In her role, Degenfelder is responsible for overseeing all of the state’s K-12 public education institutions. 

Declining Numbers

K-12 public education in Wyoming accounts for about 14% of the state's overall budget at about $1.7 billion for the current biennium. Of that, Wyoming funds public schools nearly $400 million with federal money making up the rest.

Wyoming’s public-school attendance has slowly declined since the 2015-2016 school year, down 2.6% at 91,640, since that time. Wyoming school attendance is down 9.1% since the all-time high enrollment of 100,757 in 1993-94. 

Along with declining enrollment, school districts are reporting more difficulties filling openings for teachers. Entering the most recent school year, there were more than 700 openings in Wyoming’s schools.

In February, Degenfelder helped initiate a 25-member Teacher Retention and Recruitment Task Force.

Teacher Retention

Degenfelder said the act of challenging the “educational establishment” is equivalent to championing the public school system.

“If we can do that, it will be a lot easier to convince voters to approve school budgets or increase teacher salaries,” she said.

In 2010, salaries for Wyoming teachers were roughly 25% higher than surrounding states, according to a report presented to the Joint Education Committee in 2022. 

But since that time Wyoming’s teacher salaries have remained relatively flat.

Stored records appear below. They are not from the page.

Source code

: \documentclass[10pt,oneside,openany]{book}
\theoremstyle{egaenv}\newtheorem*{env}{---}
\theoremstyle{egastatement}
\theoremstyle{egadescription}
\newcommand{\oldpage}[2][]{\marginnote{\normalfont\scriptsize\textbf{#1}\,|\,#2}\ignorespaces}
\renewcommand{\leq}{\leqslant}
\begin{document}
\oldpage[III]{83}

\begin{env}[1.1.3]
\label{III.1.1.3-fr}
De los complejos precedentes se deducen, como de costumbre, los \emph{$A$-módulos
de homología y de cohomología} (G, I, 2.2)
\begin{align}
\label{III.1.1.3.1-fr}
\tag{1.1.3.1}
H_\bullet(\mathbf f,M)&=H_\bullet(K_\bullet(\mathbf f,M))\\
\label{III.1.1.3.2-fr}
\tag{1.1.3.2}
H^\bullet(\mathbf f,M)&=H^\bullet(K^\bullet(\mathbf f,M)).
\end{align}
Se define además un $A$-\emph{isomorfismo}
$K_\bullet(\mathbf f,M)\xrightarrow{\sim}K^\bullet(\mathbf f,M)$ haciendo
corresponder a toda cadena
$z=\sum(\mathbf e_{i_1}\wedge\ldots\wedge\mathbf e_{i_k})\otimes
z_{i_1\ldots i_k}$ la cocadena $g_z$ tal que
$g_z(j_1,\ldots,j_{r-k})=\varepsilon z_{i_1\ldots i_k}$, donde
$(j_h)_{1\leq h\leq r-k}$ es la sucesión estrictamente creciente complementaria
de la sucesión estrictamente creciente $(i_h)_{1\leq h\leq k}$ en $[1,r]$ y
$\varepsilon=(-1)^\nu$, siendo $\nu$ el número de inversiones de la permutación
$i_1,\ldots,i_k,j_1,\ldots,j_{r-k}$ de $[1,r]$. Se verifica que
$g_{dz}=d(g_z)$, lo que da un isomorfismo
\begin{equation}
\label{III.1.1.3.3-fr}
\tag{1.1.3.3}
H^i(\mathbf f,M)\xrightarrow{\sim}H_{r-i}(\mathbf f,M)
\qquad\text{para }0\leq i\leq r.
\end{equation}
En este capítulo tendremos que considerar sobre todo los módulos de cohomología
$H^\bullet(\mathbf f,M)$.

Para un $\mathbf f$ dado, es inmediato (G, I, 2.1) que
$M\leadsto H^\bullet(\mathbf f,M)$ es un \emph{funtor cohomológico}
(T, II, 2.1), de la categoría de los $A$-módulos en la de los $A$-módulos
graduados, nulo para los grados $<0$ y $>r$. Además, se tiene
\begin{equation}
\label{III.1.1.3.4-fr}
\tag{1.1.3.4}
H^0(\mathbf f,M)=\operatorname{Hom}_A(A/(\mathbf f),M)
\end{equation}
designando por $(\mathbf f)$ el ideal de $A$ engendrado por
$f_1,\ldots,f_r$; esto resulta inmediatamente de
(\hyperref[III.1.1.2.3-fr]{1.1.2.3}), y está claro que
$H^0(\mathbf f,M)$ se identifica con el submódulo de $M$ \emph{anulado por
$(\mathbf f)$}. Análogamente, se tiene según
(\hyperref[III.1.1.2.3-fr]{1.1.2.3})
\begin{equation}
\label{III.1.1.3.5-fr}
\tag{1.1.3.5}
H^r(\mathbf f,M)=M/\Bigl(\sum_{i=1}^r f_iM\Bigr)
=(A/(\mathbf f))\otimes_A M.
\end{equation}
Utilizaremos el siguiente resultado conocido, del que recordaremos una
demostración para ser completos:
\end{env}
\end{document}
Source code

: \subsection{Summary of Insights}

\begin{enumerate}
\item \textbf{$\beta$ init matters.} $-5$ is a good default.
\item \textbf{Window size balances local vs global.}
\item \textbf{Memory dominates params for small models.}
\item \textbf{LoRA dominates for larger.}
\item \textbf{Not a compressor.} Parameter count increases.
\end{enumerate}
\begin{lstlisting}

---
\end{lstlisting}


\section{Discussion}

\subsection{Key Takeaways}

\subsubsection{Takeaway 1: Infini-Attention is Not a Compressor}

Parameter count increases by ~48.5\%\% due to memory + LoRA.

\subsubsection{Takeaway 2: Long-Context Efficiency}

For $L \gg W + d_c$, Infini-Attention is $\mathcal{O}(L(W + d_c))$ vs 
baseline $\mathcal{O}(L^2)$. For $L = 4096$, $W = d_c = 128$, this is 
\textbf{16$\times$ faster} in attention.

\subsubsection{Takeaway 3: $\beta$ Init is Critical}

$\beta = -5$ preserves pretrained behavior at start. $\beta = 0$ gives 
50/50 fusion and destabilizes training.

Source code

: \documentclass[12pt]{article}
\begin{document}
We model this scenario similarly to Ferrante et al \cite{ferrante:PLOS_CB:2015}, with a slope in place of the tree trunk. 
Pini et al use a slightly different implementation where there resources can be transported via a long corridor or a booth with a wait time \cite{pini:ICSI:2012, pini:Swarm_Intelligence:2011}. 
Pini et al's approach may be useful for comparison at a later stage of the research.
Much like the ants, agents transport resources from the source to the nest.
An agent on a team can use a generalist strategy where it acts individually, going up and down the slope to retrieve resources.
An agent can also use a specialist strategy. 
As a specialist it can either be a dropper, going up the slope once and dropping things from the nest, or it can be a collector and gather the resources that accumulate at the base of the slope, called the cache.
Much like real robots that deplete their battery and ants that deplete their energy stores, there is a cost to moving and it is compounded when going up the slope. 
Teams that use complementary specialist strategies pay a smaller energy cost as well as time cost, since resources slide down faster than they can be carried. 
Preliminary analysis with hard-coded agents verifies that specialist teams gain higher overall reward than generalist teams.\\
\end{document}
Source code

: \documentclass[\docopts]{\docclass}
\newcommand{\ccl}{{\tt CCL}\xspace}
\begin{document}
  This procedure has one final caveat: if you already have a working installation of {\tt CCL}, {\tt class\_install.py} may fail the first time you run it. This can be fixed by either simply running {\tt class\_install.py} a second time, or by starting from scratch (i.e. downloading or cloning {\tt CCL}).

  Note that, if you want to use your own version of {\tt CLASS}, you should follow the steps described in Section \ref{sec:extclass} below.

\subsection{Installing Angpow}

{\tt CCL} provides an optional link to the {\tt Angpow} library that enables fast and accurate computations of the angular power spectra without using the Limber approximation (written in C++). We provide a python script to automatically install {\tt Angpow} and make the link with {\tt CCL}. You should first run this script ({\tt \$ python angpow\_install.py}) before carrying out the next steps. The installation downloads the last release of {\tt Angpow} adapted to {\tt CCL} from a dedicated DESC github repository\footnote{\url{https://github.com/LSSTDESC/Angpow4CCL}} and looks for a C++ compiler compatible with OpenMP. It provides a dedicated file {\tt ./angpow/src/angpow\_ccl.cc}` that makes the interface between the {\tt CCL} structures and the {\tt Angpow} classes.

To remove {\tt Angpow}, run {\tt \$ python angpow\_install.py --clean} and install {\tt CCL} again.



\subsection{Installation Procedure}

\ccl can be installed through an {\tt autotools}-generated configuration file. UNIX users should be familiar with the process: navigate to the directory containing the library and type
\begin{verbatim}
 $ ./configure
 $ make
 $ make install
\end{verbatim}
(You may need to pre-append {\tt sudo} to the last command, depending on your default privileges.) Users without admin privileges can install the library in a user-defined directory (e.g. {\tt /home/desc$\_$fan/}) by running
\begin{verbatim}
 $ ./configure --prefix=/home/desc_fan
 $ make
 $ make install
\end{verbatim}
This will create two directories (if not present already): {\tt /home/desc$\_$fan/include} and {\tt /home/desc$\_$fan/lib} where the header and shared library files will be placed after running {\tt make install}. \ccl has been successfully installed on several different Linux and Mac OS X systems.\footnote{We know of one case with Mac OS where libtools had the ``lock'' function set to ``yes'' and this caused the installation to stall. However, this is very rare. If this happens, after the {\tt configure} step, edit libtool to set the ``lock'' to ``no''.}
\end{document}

In 2020, the average teacher wage in the state was only slightly higher than it was in 2012.

Degenfelder said there has been a long-term trend of academic achievement being deemphasized in American schools. She said teacher unions have contributed to this problem by resisting accountability and opposing competition.

 Degenfelder wants public schools to focus on celebrating achievement and preparing youth for the workplace.

State Rep. David Northrup, R-Powell, chair of the House Education Committee, said teachers should be praised more for the work they are doing, and that Wyoming’s test scores are much better than they may seem.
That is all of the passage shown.